[Items listed in a dataset]
*-*-*

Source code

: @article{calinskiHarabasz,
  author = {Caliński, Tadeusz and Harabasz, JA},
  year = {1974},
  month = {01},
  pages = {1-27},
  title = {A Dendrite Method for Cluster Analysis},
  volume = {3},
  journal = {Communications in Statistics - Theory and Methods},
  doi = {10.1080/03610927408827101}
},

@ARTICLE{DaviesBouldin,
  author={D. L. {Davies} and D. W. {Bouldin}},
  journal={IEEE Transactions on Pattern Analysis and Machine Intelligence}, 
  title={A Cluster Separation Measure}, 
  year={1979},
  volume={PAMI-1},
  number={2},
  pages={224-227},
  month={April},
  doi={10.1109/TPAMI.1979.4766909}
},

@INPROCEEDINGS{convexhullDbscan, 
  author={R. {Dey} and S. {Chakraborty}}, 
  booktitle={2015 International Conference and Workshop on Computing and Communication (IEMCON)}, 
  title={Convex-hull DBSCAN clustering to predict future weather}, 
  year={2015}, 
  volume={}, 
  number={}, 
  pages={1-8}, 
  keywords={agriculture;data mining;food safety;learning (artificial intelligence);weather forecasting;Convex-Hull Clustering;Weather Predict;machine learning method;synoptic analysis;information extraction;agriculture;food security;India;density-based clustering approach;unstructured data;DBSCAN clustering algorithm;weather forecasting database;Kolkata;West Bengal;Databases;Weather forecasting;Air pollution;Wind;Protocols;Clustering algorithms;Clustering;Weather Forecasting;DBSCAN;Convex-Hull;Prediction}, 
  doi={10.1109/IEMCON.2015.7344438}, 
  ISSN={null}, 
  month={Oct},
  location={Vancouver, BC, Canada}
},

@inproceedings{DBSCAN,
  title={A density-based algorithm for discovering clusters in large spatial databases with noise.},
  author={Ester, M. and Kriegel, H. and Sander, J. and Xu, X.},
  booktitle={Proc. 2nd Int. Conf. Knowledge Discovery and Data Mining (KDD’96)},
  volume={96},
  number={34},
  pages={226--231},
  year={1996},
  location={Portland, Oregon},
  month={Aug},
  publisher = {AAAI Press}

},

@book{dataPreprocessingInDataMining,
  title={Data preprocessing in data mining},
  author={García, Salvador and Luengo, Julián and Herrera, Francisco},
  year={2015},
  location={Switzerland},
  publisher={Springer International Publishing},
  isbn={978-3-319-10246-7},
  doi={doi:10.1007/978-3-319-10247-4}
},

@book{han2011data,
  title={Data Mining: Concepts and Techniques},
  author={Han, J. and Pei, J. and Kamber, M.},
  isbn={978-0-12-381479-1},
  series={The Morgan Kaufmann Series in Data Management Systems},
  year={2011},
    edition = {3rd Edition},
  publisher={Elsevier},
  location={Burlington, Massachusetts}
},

*-*-*

• _Task goal_
Every entry, from first to last, should be written out exactly.

• _Your solution_
Source code

: @article{calinskiHarabasz,
  author = {Caliński, Tadeusz and Harabasz, JA},
  year = {1974},
  month = {01},
  pages = {1-27},
  title = {A Dendrite Method for Cluster Analysis},
  volume = {3},
  journal = {Communications in Statistics - Theory and Methods},
  doi = {10.1080/03610927408827101}
},

@ARTICLE{DaviesBouldin,
  author={D. L. {Davies} and D. W. {Bouldin}},
  journal={IEEE Transactions on Pattern Analysis and Machine Intelligence}, 
  title={A Cluster Separation Measure}, 
  year={1979},
  volume={PAMI-1},
  number={2},
  pages={224-227},
  month={April},
  doi={10.1109/TPAMI.1979.4766909}
},

@INPROCEEDINGS{convexhullDbscan, 
  author={R. {Dey} and S. {Chakraborty}}, 
  booktitle={2015 International Conference and Workshop on Computing and Communication (IEMCON)}, 
  title={Convex-hull DBSCAN clustering to predict future weather}, 
  year={2015}, 
  volume={}, 
  number={}, 
  pages={1-8}, 
  keywords={agriculture;data mining;food safety;learning (artificial intelligence);weather forecasting;Convex-Hull Clustering;Weather Predict;machine learning method;synoptic analysis;information extraction;agriculture;food security;India;density-based clustering approach;unstructured data;DBSCAN clustering algorithm;weather forecasting database;Kolkata;West Bengal;Databases;Weather forecasting;Air pollution;Wind;Protocols;Clustering algorithms;Clustering;Weather Forecasting;DBSCAN;Convex-Hull;Prediction}, 
  doi={10.1109/IEMCON.2015.7344438}, 
  ISSN={null}, 
  month={Oct},
  location={Vancouver, BC, Canada}
},

@inproceedings{DBSCAN,
  title={A density-based algorithm for discovering clusters in large spatial databases with noise.},
  author={Ester, M. and Kriegel, H. and Sander, J. and Xu, X.},
  booktitle={Proc. 2nd Int. Conf. Knowledge Discovery and Data Mining (KDD’96)},
  volume={96},
  number={34},
  pages={226--231},
  year={1996},
  location={Portland, Oregon},
  month={Aug},
  publisher = {AAAI Press}

},

@book{dataPreprocessingInDataMining,
  title={Data preprocessing in data mining},
  author={García, Salvador and Luengo, Julián and Herrera, Francisco},
  year={2015},
  location={Switzerland},
  publisher={Springer International Publishing},
  isbn={978-3-319-10246-7},
  doi={doi:10.1007/978-3-319-10247-4}
},

@book{han2011data,
  title={Data Mining: Concepts and Techniques},
  author={Han, J. and Pei, J. and Kamber, M.},
  isbn={978-0-12-381479-1},
  series={The Morgan Kaufmann Series in Data Management Systems},
  year={2011},
    edition = {3rd Edition},
  publisher={Elsevier},
  location={Burlington, Massachusetts}
},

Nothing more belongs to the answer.